Commit Graph

1050 Commits

Author SHA1 Message Date
Adrian Chadd
a108d2d6c6 Revert r233227 and followup commits as it breaks CCMP PN replay detection.
This showed up when doing heavy UDP throughput on SMP machines.

The problem with this is because the 802.11 sequence number is being
allocated separately to the CCMP PN replay number (which is assigned
during ieee80211_crypto_encap()).

Under significant throughput (200+ MBps) the TX path would be stressed
enough that frame TX/retry would force sequence number and PN allocation
to be out of order.  So once the frames were reordered via 802.11 seqnos,
the CCMP PN would be far out of order, causing most frames to be discarded
by the receiver.

I've fixed this in some local work by being forced to:

  (a) deal with the issues that lead to the parallel TX causing out of
      order sequence numbers in the first place;
  (b) fix all the packet queuing issues which lead to strange (but mostly
      valid) TX.

I'll begin fixing these in a subsequent commit or five.

PR:		kern/166190
2012-06-11 06:59:28 +00:00
Adrian Chadd
94fe37d25c Add a new ioctl for ath(4) which returns the aggregate statistics. 2012-06-10 06:42:18 +00:00
Adrian Chadd
9f95609828 Mostly revert previous commit(s). After doing a bunch of local testing,
it turns out that it negatively affects performance.  I'm stil investigating
exactly why deferring the IO causes such negative TCP performance but
doesn't affect UDP preformance.

Leave the ath_tx_kick() change in there however; it's going to be useful
to have that there for if_transmit() work.

PR:		kern/168649
2012-06-05 06:03:55 +00:00
Adrian Chadd
14d33c7e35 Create a function - ath_tx_kick() - which is called where ath_start() is
called to "kick" along TX.

For now, schedule a taskqueue call.

Later on I may go back to the direct call of ath_rx_tasklet() - but for
now, this will do.

I've tested UDP and TCP TX. UDP TX still achieves 240MBit, but TCP
TX gets stuck at around 100MBit or so, instead of the 150MBit it should
be at.  I'll re-test with no ACPI/power/sleep states enabled at startup
and see what effect it has.

This is in preparation for supporting an if_transmit() path, which will
turn ath_tx_kick() into a NUL operation (as there won't be an ifnet
queue to service.)

Tested:
	* AR9280 STA

TODO:
	* test on AR5416, AR9160, AR928x STA/AP modes

PR:		kern/168649
2012-06-05 03:14:49 +00:00
Adrian Chadd
470a7f4191 Migrate the TX path to a taskqueue for now, until a better way of
implementing parallel TX and TX/RX completion can be done without
simply abusing long-held locks.

Right now, multiple concurrent ath_start() entries can result in
frames being dequeued out of order.  Well, they're dequeued in order
fine, but if there's any preemption or race between CPUs between:

* removing the frame from the ifnet, and
* calling and runningath_tx_start(), until the frame is placed on a
  software or hardware TXQ

Then although dequeueing the frame is in-order, queueing it to the hardware
may be out of order.

This is solved in a lot of other drivers by just holding a TX lock over
a rather long period of time.  This lets them continue to direct dispatch
without races between dequeue and hardware queue.

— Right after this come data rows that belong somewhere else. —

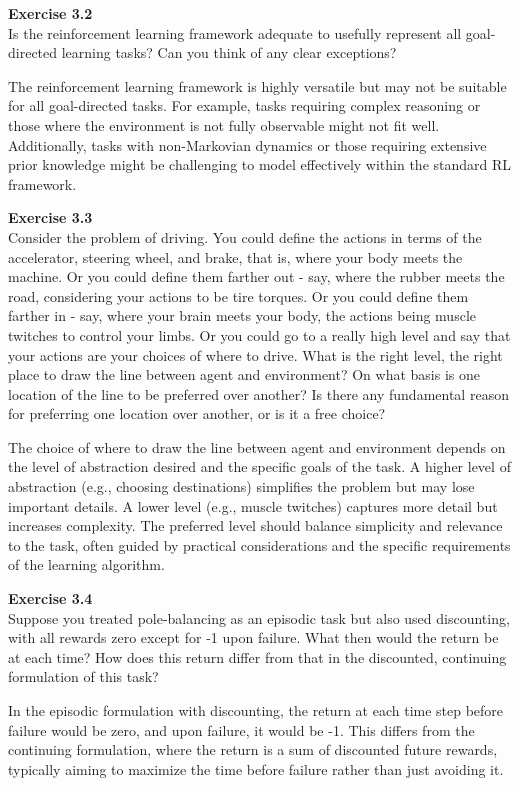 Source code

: \documentclass[addpoints]{exam}
\begin{document}
\begin{questions}
    \question
    \textbf{Exercise 3.2} \\ Is the reinforcement learning framework adequate to usefully represent all goal-directed learning tasks? Can you think of any clear exceptions?
    \begin{solution}
        The reinforcement learning framework is highly versatile but may not be suitable for all goal-directed tasks. For example, tasks requiring complex reasoning or those where the environment is not fully observable might not fit well. Additionally, tasks with non-Markovian dynamics or those requiring extensive prior knowledge might be challenging to model effectively within the standard RL framework.
    \end{solution}

    \question
    \textbf{Exercise 3.3} \\ Consider the problem of driving. You could define the actions in terms of the accelerator, steering wheel, and brake, that is, where your body meets the machine. Or you could define them farther out - say, where the rubber meets the road, considering your actions to be tire torques. Or you could define them farther in - say, where your brain meets your body, the actions being muscle twitches to control your limbs. Or you could go to a really high level and say that your actions are your choices of where to drive. What is the right level, the right place to draw the line between agent and environment? On what basis is one location of the line to be preferred over another? Is there any fundamental reason for preferring one location over another, or is it a free choice?
    \begin{solution}
        The choice of where to draw the line between agent and environment depends on the level of abstraction desired and the specific goals of the task. A higher level of abstraction (e.g., choosing destinations) simplifies the problem but may lose important details. A lower level (e.g., muscle twitches) captures more detail but increases complexity. The preferred level should balance simplicity and relevance to the task, often guided by practical considerations and the specific requirements of the learning algorithm.
    \end{solution}

    \question
    \textbf{Exercise 3.4} \\ Suppose you treated pole-balancing as an episodic task but also used discounting, with all rewards zero except for -1 upon failure. What then would the return be at each time? How does this return differ from that in the discounted, continuing formulation of this task?
    \begin{solution}
        In the episodic formulation with discounting, the return at each time step before failure would be zero, and upon failure, it would be -1. This differs from the continuing formulation, where the return is a sum of discounted future rewards, typically aiming to maximize the time before failure rather than just avoiding it.
    \end{solution}


\end{questions}
\end{document}
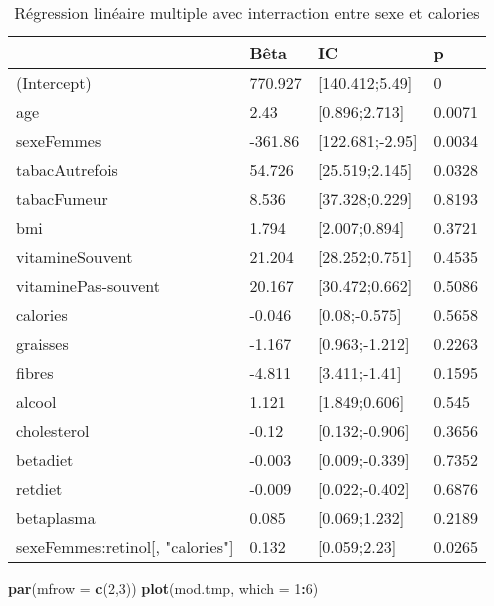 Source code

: \documentclass[]{article}
\newenvironment{Shaded}{\begin{snugshade}}{\end{snugshade}}
\newcommand{\KeywordTok}[1]{\textcolor[rgb]{0.13,0.29,0.53}{\textbf{#1}}}
\newcommand{\DataTypeTok}[1]{\textcolor[rgb]{0.13,0.29,0.53}{#1}}
\newcommand{\DecValTok}[1]{\textcolor[rgb]{0.00,0.00,0.81}{#1}}
\newcommand{\OperatorTok}[1]{\textcolor[rgb]{0.81,0.36,0.00}{\textbf{#1}}}
\newcommand{\NormalTok}[1]{#1}
\begin{document}
\begin{table}

\caption{\label{tab:unnamed-chunk-63}Régression linéaire multiple avec interraction entre sexe et calories}
\centering
\begin{tabular}[t]{l|l|l|l}
\hline
  & Bêta & IC & p\\
\hline
\rowcolor[HTML]{BBD2E1}  (Intercept) & 770.927 & [140.412;5.49] & 0\\
\hline
age & 2.43 & [0.896;2.713] & 0.0071\\
\hline
\rowcolor[HTML]{BBD2E1}  sexeFemmes & -361.86 & [122.681;-2.95] & 0.0034\\
\hline
tabacAutrefois & 54.726 & [25.519;2.145] & 0.0328\\
\hline
\rowcolor[HTML]{BBD2E1}  tabacFumeur & 8.536 & [37.328;0.229] & 0.8193\\
\hline
bmi & 1.794 & [2.007;0.894] & 0.3721\\
\hline
\rowcolor[HTML]{BBD2E1}  vitamineSouvent & 21.204 & [28.252;0.751] & 0.4535\\
\hline
vitaminePas-souvent & 20.167 & [30.472;0.662] & 0.5086\\
\hline
\rowcolor[HTML]{BBD2E1}  calories & -0.046 & [0.08;-0.575] & 0.5658\\
\hline
graisses & -1.167 & [0.963;-1.212] & 0.2263\\
\hline
\rowcolor[HTML]{BBD2E1}  fibres & -4.811 & [3.411;-1.41] & 0.1595\\
\hline
alcool & 1.121 & [1.849;0.606] & 0.545\\
\hline
\rowcolor[HTML]{BBD2E1}  cholesterol & -0.12 & [0.132;-0.906] & 0.3656\\
\hline
betadiet & -0.003 & [0.009;-0.339] & 0.7352\\
\hline
\rowcolor[HTML]{BBD2E1}  retdiet & -0.009 & [0.022;-0.402] & 0.6876\\
\hline
betaplasma & 0.085 & [0.069;1.232] & 0.2189\\
\hline
\rowcolor[HTML]{BBD2E1}  sexeFemmes:retinol[, "calories"] & 0.132 & [0.059;2.23] & 0.0265\\
\hline
\end{tabular}
\end{table}

\begin{Shaded}
\begin{Highlighting}[]
\KeywordTok{par}\NormalTok{(}\DataTypeTok{mfrow =} \KeywordTok{c}\NormalTok{(}\DecValTok{2}\NormalTok{,}\DecValTok{3}\NormalTok{))}
\KeywordTok{plot}\NormalTok{(mod.tmp, }\DataTypeTok{which =} \DecValTok{1}\OperatorTok{:}\DecValTok{6}\NormalTok{)}
\end{Highlighting}
\end{Shaded}
\end{document}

Note to observers: if_transmit() doesn't necessarily solve this.
It removes the ifnet from the main path, but the same issue exists if
there's some intermediary queue (eg a bufring, which as an aside also
may pull in ifnet when you're using ALTQ.)

So, until I can sit down and code up a much better way of doing parallel
TX, I'm going to leave the TX path using a deferred taskqueue task.
What I will likely head towards is doing a direct dispatch to hardware
or software via if_transmit(), but it'll require some driver changes to
allow queues to be made without using the really large ath_buf / ath_desc
entries.

TODO:

* Look at how feasible it'll be to just do direct dispatch to
  ath_tx_start() from if_transmit(), avoiding doing _any_ intermediary
  serialisation into a global queue.  This may break ALTQ for example,
  so I have to be delicate.

* It's quite likely that I should break up ath_tx_start() so it
  deposits frames onto the software queues first, and then only fill
  in the 802.11 fields when it's being queued to the hardware.
  That will make the if_transmit() -> software queue path very
  quick and lightweight.

* This has some very bad behaviour when using ACPI and Cx states.
  I'll do some subsequent analysis using KTR and schedgraph and file
  a follow-up PR or two.

PR:		kern/168649
2012-06-04 22:01:12 +00:00
Adrian Chadd
1a67d0266c Add the AR9280 workarounds for PCIe suspend/resume.
These aren't strictly needed at the moment as we're not doing APSM
and forcing the NIC in and out of network sleep.  But, they don't hurt.

Tested:

* AR9280 (mini-PCIe)

Obtained from:	Qualcomm Atheros, Linux ath9k
2012-05-26 01:36:25 +00:00
Adrian Chadd
b815538dec Avoid using hard-coded numbers here. 2012-05-26 01:35:11 +00:00
Adrian Chadd
a35baf81c9 Remove an unneeded field from ath_buf. 2012-05-26 01:34:36 +00:00
Adrian Chadd
cf2a77f961 Add some AR5416/AR5418 WAR's for power-on and suspend/resume:
* Now that ah_configPCIE is called for both power on and suspend/resume,
  make sure the right bit(s) are cleared and set when suspending and
  resuming.  Specifically:

  + force disable/enable the PCIe PHY upon suspend/resume;
  + reprogram the PCIe WAR register when resuming and upon power-on.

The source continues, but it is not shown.